** Records to use follows **

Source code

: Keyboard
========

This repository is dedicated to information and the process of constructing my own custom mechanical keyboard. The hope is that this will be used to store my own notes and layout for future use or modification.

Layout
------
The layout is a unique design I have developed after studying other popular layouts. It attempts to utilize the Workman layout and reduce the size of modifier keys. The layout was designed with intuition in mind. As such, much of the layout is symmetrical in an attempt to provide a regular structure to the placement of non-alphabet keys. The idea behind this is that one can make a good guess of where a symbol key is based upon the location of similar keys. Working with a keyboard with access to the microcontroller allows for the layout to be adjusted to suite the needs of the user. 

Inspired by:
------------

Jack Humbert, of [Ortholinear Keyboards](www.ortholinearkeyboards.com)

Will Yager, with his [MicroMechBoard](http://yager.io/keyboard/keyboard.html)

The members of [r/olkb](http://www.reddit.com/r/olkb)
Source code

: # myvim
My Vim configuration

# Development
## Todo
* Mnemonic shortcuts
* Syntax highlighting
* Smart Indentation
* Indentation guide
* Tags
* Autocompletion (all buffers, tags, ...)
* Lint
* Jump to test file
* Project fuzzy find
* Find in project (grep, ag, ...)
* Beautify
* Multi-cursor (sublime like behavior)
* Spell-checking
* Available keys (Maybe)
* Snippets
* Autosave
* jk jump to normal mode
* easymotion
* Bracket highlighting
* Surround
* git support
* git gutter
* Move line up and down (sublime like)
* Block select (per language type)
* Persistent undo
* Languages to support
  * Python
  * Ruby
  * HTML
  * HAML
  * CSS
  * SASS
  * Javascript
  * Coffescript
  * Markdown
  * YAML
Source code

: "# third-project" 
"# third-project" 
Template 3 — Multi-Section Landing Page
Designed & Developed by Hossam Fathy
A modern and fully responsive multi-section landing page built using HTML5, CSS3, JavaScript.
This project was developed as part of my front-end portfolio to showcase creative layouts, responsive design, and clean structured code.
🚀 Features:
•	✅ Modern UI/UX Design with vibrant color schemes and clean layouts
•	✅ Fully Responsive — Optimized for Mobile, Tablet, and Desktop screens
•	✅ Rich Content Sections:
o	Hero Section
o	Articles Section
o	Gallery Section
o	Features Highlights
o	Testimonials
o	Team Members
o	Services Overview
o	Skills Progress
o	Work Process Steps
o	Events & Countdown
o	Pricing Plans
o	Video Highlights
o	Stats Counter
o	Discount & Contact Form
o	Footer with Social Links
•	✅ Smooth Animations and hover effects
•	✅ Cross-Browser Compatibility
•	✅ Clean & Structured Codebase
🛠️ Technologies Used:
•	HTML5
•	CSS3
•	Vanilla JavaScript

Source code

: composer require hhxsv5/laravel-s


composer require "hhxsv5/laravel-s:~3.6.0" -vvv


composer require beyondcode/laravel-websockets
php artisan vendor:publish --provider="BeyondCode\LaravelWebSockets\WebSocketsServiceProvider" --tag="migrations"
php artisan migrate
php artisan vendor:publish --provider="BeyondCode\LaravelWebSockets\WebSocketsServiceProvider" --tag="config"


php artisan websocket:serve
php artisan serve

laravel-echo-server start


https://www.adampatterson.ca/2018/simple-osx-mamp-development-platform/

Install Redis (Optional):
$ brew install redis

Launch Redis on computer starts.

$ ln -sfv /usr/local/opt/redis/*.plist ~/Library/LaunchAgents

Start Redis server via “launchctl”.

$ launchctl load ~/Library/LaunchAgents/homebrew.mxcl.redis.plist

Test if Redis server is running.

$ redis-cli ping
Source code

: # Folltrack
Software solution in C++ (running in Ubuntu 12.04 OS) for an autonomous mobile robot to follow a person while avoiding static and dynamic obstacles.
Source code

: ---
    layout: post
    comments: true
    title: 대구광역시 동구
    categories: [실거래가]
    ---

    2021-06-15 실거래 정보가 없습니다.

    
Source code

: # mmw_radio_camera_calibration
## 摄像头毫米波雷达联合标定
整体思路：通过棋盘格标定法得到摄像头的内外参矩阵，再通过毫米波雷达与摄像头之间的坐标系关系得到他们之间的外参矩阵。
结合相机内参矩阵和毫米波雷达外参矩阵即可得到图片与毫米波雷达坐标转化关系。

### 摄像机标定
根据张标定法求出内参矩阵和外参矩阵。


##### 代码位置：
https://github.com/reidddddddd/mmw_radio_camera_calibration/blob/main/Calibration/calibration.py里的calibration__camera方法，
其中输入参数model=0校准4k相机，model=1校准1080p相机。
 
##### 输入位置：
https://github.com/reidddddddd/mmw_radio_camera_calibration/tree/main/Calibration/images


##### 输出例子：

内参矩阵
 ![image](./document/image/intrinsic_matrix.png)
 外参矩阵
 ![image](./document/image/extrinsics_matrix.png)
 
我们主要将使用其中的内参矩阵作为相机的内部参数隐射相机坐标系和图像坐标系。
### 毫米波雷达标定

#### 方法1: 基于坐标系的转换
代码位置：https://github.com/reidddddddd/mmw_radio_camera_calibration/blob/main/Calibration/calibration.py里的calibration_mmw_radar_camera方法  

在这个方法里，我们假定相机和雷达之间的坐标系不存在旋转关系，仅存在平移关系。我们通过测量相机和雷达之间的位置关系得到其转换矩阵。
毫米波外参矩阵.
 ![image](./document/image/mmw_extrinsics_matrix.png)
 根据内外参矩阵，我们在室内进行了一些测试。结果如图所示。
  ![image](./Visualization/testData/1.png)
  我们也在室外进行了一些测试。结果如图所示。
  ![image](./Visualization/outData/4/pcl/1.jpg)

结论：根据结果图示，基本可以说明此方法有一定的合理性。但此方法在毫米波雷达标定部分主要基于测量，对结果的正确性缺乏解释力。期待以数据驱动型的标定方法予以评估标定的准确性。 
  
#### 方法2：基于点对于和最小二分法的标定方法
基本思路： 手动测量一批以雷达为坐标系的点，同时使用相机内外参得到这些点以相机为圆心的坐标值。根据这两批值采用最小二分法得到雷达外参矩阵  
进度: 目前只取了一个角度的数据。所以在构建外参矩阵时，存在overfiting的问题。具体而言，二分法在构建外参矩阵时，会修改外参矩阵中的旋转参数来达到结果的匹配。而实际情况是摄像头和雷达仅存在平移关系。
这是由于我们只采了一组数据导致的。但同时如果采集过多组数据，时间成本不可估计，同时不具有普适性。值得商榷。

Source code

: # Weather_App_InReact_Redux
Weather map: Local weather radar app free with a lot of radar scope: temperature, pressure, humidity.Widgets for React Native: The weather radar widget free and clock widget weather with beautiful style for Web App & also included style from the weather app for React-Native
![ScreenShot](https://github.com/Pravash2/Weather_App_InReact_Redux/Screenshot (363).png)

** End of Records to use **

Each record must be transcribed word for word.

Source code

: Keyboard
========

This repository is dedicated to information and the process of constructing my own custom mechanical keyboard. The hope is that this will be used to store my own notes and layout for future use or modification.

Layout
------
The layout is a unique design I have developed after studying other popular layouts. It attempts to utilize the Workman layout and reduce the size of modifier keys. The layout was designed with intuition in mind. As such, much of the layout is symmetrical in an attempt to provide a regular structure to the placement of non-alphabet keys. The idea behind this is that one can make a good guess of where a symbol key is based upon the location of similar keys. Working with a keyboard with access to the microcontroller allows for the layout to be adjusted to suite the needs of the user. 

Inspired by:
------------

Jack Humbert, of [Ortholinear Keyboards](www.ortholinearkeyboards.com)

Will Yager, with his [MicroMechBoard](http://yager.io/keyboard/keyboard.html)

The members of [r/olkb](http://www.reddit.com/r/olkb)
Source code

: # myvim
My Vim configuration

# Development
## Todo
* Mnemonic shortcuts
* Syntax highlighting
* Smart Indentation
* Indentation guide
* Tags
* Autocompletion (all buffers, tags, ...)
* Lint
* Jump to test file
* Project fuzzy find
* Find in project (grep, ag, ...)
* Beautify
* Multi-cursor (sublime like behavior)
* Spell-checking
* Available keys (Maybe)
* Snippets
* Autosave
* jk jump to normal mode
* easymotion
* Bracket highlighting
* Surround
* git support
* git gutter
* Move line up and down (sublime like)
* Block select (per language type)
* Persistent undo
* Languages to support
  * Python
  * Ruby
  * HTML
  * HAML
  * CSS
  * SASS
  * Javascript
  * Coffescript
  * Markdown
  * YAML
Source code

: "# third-project" 
"# third-project" 
Template 3 — Multi-Section Landing Page
Designed & Developed by Hossam Fathy
A modern and fully responsive multi-section landing page built using HTML5, CSS3, JavaScript.
This project was developed as part of my front-end portfolio to showcase creative layouts, responsive design, and clean structured code.
🚀 Features:
•	✅ Modern UI/UX Design with vibrant color schemes and clean layouts
•	✅ Fully Responsive — Optimized for Mobile, Tablet, and Desktop screens
•	✅ Rich Content Sections:
o	Hero Section
o	Articles Section
o	Gallery Section
o	Features Highlights
o	Testimonials
o	Team Members
o	Services Overview
o	Skills Progress
o	Work Process Steps
o	Events & Countdown
o	Pricing Plans
o	Video Highlights
o	Stats Counter
o	Discount & Contact Form
o	Footer with Social Links
•	✅ Smooth Animations and hover effects
•	✅ Cross-Browser Compatibility
•	✅ Clean & Structured Codebase
🛠️ Technologies Used:
•	HTML5
•	CSS3
•	Vanilla JavaScript

Source code

: composer require hhxsv5/laravel-s


composer require "hhxsv5/laravel-s:~3.6.0" -vvv


composer require beyondcode/laravel-websockets
php artisan vendor:publish --provider="BeyondCode\LaravelWebSockets\WebSocketsServiceProvider" --tag="migrations"
php artisan migrate
php artisan vendor:publish --provider="BeyondCode\LaravelWebSockets\WebSocketsServiceProvider" --tag="config"


php artisan websocket:serve
php artisan serve

laravel-echo-server start


https://www.adampatterson.ca/2018/simple-osx-mamp-development-platform/

Install Redis (Optional):
$ brew install redis

Launch Redis on computer starts.

$ ln -sfv /usr/local/opt/redis/*.plist ~/Library/LaunchAgents

Start Redis server via “launchctl”.

$ launchctl load ~/Library/LaunchAgents/homebrew.mxcl.redis.plist

Test if Redis server is running.

$ redis-cli ping
Source code

: # Folltrack
Software solution in C++ (running in Ubuntu 12.04 OS) for an autonomous mobile robot to follow a person while avoiding static and dynamic obstacles.
Source code

: ---
    layout: post
    comments: true
    title: 대구광역시 동구
    categories: [실거래가]
    ---

    2021-06-15 실거래 정보가 없습니다.

    
Source code

: # mmw_radio_camera_calibration
## 摄像头毫米波雷达联合标定
整体思路：通过棋盘格标定法得到摄像头的内外参矩阵，再通过毫米波雷达与摄像头之间的坐标系关系得到他们之间的外参矩阵。
结合相机内参矩阵和毫米波雷达外参矩阵即可得到图片与毫米波雷达坐标转化关系。

### 摄像机标定
根据张标定法求出内参矩阵和外参矩阵。


##### 代码位置：
https://github.com/reidddddddd/mmw_radio_camera_calibration/blob/main/Calibration/calibration.py里的calibration__camera方法，
其中输入参数model=0校准4k相机，model=1校准1080p相机。
 
##### 输入位置：
https://github.com/reidddddddd/mmw_radio_camera_calibration/tree/main/Calibration/images


##### 输出例子：

内参矩阵
 ![image](./document/image/intrinsic_matrix.png)
 外参矩阵
 ![image](./document/image/extrinsics_matrix.png)
 
我们主要将使用其中的内参矩阵作为相机的内部参数隐射相机坐标系和图像坐标系。
### 毫米波雷达标定

#### 方法1: 基于坐标系的转换
代码位置：https://github.com/reidddddddd/mmw_radio_camera_calibration/blob/main/Calibration/calibration.py里的calibration_mmw_radar_camera方法  

在这个方法里，我们假定相机和雷达之间的坐标系不存在旋转关系，仅存在平移关系。我们通过测量相机和雷达之间的位置关系得到其转换矩阵。
毫米波外参矩阵.
 ![image](./document/image/mmw_extrinsics_matrix.png)
 根据内外参矩阵，我们在室内进行了一些测试。结果如图所示。
  ![image](./Visualization/testData/1.png)
  我们也在室外进行了一些测试。结果如图所示。
  ![image](./Visualization/outData/4/pcl/1.jpg)

结论：根据结果图示，基本可以说明此方法有一定的合理性。但此方法在毫米波雷达标定部分主要基于测量，对结果的正确性缺乏解释力。期待以数据驱动型的标定方法予以评估标定的准确性。 
  
#### 方法2：基于点对于和最小二分法的标定方法
基本思路： 手动测量一批以雷达为坐标系的点，同时使用相机内外参得到这些点以相机为圆心的坐标值。根据这两批值采用最小二分法得到雷达外参矩阵  
进度: 目前只取了一个角度的数据。所以在构建外参矩阵时，存在overfiting的问题。具体而言，二分法在构建外参矩阵时，会修改外参矩阵中的旋转参数来达到结果的匹配。而实际情况是摄像头和雷达仅存在平移关系。
这是由于我们只采了一组数据导致的。但同时如果采集过多组数据，时间成本不可估计，同时不具有普适性。值得商榷。

Source code

: # Weather_App_InReact_Redux
Weather map: Local weather radar app free with a lot of radar scope: temperature, pressure, humidity.Widgets for React Native: The weather radar widget free and clock widget weather with beautiful style for Web App & also included style from the weather app for React-Native
![ScreenShot](https://github.com/Pravash2/Weather_App_InReact_Redux/Screenshot (363).png)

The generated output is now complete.